The European Council confirmed a deal on faster and less burdensome vehicle authorization and safety certification procedures for European railways on 30 June 2015.
The reform will give the European Railway Agency (ERA) a greater role in safety certification of rail operators and authorization of railway vehicles. Until now, when a rolling stock manufacturer wanted to place a new vehicle on the market in several EU countries, it had to lodge separate applications with the authorities of each of these countries. The situation has been the same for rail operators that want to provide services in various member states, as they need a certificate to prove that their safety management system is in order and that they are able to operate safely.
The new rules will eliminate the need for multiple applications. The ERA will issue all authorisations for vehicles intended for cross-border operations and all safety certificates to railway companies running cross-border services. National safety authorities will still have an important role in carrying out the necessary assessments.
For vehicles and operators involved in national transport only, the applicant will be able to choose whether its application will be processed and the authorization issued by the Agency or the national authority.

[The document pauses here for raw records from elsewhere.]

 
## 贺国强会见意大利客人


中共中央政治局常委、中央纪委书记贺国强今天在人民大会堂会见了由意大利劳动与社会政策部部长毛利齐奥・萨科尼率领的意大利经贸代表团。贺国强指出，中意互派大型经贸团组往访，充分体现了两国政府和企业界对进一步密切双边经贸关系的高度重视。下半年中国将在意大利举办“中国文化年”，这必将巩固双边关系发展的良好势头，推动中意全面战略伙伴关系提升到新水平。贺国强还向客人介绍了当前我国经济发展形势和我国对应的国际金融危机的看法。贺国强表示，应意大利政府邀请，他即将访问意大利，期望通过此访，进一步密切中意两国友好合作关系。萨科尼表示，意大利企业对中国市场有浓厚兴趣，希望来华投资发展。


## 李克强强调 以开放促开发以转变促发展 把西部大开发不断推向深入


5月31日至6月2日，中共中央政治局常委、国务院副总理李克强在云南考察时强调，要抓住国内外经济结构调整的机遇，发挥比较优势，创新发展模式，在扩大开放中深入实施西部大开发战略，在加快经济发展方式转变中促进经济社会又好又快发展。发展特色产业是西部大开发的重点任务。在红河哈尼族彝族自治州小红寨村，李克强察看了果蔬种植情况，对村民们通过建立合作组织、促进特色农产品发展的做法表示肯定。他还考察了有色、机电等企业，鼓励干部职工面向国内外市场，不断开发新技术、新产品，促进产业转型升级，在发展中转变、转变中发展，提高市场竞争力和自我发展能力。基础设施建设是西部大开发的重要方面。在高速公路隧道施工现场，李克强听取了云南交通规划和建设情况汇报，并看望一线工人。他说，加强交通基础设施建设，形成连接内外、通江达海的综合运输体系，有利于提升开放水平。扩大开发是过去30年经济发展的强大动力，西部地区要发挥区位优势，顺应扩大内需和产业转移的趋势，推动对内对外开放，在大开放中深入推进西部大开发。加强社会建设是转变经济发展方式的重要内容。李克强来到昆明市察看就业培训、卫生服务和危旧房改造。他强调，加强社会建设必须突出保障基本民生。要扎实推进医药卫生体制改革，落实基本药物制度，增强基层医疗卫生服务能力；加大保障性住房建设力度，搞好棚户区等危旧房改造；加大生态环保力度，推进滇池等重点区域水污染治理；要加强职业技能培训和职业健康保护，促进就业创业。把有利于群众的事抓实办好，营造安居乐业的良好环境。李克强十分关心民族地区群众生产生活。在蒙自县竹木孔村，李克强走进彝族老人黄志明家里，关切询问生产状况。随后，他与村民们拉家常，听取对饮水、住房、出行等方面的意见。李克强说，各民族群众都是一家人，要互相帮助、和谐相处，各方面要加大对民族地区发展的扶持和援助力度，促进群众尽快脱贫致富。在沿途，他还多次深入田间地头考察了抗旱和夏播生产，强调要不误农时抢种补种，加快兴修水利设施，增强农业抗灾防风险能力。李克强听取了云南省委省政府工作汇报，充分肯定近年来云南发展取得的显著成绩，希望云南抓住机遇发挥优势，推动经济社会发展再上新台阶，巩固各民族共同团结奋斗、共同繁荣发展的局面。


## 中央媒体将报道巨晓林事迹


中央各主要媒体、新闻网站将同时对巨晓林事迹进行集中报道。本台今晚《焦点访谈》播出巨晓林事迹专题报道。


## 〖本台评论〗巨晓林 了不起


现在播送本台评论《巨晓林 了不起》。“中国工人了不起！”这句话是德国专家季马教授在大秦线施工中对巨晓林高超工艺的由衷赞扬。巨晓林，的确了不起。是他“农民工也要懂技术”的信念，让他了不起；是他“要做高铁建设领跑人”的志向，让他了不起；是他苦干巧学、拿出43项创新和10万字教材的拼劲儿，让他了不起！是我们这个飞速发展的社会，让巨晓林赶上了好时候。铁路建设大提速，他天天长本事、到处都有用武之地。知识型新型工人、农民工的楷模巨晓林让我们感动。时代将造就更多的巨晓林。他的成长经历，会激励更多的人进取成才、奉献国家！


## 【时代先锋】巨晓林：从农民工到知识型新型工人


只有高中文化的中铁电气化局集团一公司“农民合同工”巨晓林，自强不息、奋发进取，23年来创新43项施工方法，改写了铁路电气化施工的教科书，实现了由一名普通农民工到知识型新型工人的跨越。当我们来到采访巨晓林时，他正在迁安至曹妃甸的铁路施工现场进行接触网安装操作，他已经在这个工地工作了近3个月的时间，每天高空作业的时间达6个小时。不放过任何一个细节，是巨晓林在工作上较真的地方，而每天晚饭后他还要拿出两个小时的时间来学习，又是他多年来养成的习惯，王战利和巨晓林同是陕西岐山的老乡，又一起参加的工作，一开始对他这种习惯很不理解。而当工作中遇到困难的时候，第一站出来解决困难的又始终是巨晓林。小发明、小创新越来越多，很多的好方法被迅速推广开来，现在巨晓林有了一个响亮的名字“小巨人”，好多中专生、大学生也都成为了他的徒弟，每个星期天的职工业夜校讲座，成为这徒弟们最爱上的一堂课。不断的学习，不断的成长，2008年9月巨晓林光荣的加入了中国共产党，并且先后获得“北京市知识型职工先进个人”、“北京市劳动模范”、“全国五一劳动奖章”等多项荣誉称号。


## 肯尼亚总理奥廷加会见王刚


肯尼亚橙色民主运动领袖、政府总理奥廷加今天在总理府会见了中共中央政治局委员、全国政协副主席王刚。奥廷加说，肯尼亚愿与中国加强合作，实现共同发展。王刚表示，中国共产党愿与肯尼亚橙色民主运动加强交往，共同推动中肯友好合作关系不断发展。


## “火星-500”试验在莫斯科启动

The ERA will also have a greater role in the development of the European Railway Traffic Management System (ERTMS). It will assess the technical solutions envisaged before any call for tenders relating to ERTMS track-side equipment is issued, to ensure that the projects developed are interoperable.
The ERA will take on its certification and authorization tasks within three years after the entry into force of the regulation. Member states will have one additional year to continue with the current system if they consider it necessary. In that case, they will have to inform the Agency and the Commission of their decision and provide a justification.
To make the procedures easy and transparent, the ERA will set up an information and communication system which will act as a single entry point for all applications. In cases where the area of operation is limited to one member state, the applicant will use the system to select the authority it wants to process the application.
This more centralised authorisation and certification system brings Europe closer to a Single European Railway Area. It is expected to increase economies of scale for railway undertakings and manufacturers across the EU. It will cut administrative costs and speed up procedures, while maintaining the current high level of safety. At the same time it will help avoid any covert discrimination, in particular against new companies wishing to enter a railway market.